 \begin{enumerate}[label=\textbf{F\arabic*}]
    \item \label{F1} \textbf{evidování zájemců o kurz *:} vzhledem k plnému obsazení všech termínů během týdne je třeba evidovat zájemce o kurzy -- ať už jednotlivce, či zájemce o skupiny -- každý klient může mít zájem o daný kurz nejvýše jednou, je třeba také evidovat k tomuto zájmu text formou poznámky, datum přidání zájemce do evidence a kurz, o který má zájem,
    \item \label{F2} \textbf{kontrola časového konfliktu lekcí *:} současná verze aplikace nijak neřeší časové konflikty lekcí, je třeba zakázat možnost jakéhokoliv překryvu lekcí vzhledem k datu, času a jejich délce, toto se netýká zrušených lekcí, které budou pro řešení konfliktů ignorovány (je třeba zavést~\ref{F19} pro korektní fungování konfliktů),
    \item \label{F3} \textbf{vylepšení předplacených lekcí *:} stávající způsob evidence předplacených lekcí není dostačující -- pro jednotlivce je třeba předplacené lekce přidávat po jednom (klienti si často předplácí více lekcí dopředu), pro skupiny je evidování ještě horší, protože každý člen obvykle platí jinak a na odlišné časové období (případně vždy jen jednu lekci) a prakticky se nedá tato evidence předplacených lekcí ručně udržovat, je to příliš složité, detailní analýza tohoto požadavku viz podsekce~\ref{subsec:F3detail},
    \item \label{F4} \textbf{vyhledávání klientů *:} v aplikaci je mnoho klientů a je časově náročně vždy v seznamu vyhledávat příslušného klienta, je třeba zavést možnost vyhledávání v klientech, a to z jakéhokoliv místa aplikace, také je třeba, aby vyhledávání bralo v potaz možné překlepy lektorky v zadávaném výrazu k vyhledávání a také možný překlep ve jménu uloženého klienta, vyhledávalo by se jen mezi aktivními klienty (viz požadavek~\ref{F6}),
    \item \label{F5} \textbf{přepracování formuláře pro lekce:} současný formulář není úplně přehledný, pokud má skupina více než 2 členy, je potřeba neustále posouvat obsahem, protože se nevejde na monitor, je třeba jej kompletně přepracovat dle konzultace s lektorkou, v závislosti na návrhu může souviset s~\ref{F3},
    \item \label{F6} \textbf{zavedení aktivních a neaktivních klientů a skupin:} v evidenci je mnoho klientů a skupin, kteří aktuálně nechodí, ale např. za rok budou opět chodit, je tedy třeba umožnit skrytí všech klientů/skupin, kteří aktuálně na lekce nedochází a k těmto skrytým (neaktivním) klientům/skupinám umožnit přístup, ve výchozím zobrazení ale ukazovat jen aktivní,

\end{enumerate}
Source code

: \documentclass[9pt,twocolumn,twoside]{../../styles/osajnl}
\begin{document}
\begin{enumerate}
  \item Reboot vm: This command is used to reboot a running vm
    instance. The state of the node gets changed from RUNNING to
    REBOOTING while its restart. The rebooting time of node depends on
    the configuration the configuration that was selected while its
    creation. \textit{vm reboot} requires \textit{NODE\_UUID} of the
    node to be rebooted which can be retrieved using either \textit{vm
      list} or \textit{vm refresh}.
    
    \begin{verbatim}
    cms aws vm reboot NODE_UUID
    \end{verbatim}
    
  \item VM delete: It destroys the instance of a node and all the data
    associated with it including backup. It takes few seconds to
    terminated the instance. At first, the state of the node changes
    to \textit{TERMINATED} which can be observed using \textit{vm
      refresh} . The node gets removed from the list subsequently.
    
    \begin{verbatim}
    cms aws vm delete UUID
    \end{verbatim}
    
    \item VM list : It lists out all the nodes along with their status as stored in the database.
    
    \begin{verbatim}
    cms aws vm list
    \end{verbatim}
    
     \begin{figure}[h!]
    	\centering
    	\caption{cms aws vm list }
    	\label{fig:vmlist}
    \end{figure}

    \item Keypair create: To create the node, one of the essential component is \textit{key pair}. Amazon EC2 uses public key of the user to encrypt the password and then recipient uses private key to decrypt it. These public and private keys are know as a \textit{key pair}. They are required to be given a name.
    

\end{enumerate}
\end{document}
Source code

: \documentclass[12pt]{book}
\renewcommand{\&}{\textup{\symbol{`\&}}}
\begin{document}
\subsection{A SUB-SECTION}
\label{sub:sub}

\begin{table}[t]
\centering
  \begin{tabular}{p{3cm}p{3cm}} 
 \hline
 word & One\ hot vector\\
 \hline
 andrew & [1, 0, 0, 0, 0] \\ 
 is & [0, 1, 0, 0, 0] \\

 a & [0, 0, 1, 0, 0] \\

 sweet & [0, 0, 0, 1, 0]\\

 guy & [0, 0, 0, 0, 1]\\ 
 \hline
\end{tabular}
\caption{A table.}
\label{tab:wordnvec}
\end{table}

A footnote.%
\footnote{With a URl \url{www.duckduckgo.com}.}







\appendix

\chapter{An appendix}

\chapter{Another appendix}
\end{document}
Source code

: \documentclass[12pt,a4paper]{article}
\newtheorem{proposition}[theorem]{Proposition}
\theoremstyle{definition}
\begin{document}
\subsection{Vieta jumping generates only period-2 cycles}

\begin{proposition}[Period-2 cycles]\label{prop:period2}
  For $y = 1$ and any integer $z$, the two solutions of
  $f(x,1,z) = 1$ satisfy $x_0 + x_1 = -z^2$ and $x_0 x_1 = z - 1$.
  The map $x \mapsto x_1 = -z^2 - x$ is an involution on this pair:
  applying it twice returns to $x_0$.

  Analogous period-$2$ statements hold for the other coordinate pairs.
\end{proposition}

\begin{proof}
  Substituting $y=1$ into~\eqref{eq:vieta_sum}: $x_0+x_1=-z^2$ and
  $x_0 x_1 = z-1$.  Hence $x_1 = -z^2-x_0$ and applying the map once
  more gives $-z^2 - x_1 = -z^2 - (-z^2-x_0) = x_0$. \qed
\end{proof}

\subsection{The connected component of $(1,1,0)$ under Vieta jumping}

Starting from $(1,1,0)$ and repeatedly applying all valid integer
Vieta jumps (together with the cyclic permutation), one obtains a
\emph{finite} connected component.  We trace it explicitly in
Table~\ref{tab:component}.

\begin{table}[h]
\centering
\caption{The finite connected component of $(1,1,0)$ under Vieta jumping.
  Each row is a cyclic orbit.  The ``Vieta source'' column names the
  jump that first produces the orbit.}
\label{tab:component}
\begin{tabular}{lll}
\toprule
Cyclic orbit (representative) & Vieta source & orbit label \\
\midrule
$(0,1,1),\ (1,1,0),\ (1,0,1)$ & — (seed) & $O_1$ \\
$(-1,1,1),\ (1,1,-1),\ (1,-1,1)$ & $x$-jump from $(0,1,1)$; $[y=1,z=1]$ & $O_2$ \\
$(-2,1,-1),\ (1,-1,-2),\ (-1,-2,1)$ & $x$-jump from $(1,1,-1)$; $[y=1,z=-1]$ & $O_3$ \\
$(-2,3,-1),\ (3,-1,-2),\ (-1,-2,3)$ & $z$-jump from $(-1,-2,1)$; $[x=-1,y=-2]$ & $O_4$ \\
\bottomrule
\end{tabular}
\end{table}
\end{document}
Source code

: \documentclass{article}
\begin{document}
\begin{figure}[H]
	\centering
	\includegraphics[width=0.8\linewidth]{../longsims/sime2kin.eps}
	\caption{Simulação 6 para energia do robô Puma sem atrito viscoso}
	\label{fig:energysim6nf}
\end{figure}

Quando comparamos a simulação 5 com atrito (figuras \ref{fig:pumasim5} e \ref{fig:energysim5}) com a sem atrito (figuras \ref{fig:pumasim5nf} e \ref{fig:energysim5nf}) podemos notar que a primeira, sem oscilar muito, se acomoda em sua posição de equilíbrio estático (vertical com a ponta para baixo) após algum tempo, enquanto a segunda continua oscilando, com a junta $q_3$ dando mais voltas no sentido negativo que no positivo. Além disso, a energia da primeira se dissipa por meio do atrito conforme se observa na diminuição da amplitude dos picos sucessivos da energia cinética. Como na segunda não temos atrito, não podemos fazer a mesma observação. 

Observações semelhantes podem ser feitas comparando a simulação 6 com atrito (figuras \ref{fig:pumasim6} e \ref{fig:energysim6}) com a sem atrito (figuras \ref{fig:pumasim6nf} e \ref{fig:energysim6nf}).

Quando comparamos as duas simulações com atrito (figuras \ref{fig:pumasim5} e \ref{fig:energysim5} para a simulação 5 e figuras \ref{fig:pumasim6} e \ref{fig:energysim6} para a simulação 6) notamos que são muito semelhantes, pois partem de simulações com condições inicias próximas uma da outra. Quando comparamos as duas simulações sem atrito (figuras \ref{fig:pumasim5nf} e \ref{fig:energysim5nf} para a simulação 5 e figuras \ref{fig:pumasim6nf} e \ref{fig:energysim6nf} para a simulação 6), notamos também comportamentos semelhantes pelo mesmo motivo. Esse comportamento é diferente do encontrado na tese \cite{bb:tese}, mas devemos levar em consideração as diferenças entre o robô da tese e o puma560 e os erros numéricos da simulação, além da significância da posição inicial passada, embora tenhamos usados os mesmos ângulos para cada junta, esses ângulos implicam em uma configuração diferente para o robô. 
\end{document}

********************

Exercise instructions
Show every line in the entries where the string "jumping" occurs.

Written response
\subsection{Vieta jumping generates only period-2 cycles}
\subsection{The connected component of $(1,1,0)$ under Vieta jumping}
\caption{The finite connected component of $(1,1,0)$ under Vieta jumping.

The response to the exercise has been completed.